Thursday, May 15, 2014

Cost of marginalising Labour

The $172 million extension of Paid Parental Leave, said to be electorally popular,  is one of the big-ticket items in today's budget. Based on Treasury advice, there was no case for the government to extend Paid Parental Leave (beyond buying votes and sidelining Labour.)

Here's what I wrote about it in December 2013:

...last year Treasury analysed who was using paid parental leave, labour market outcomes, and child health outcomes. It found that, "...there is not a strong evidence-based argument to support extending the length of paid parent leave."

Treasury's report states, "...the majority of mothers return to work when the baby is six months old...". Marginal benefits to labour market participation and child health and well-being would therefore be small.

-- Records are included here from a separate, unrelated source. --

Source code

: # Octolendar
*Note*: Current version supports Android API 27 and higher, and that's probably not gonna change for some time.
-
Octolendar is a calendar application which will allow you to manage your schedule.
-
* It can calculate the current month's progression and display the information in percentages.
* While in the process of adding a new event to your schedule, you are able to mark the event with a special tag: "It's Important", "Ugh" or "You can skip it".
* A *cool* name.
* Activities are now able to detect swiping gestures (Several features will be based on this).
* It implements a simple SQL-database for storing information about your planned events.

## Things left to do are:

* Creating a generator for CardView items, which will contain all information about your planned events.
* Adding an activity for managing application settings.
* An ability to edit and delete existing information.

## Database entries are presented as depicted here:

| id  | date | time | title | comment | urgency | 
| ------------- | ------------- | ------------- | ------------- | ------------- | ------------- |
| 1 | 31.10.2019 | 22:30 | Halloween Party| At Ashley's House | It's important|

Additionally, it notes, "...the most vulnerable children are likely born into families where parents are not eligible for paid parental leave...".

In a discussion about improving income adequacy it found that the arguments are "weak" as "the current access group are likely to be middle and high income women with stable employment." Of the 32,000 paid parental leave recipients in 2011/12, 58 percent were earning over $40,000; 27 percent were earning over $60,000.

Treasury also noted a possible negative impact for employers, particularly small to medium enterprises, as their costs are, "...likely to be more significant as the length of parental leave increases." This could give rise to greater discrimination against child-bearing age females in the labour market.

A fine example of the irrational policies thrown up by redistributive democracies.

1 comment:

James Noble said...

John Key to Kathryn Ryan: Many countries have these policies.

Kathry Ryan to John Key: Communist countries, Mr Key


Frankly I think RNZ justified their entire budget with that one question.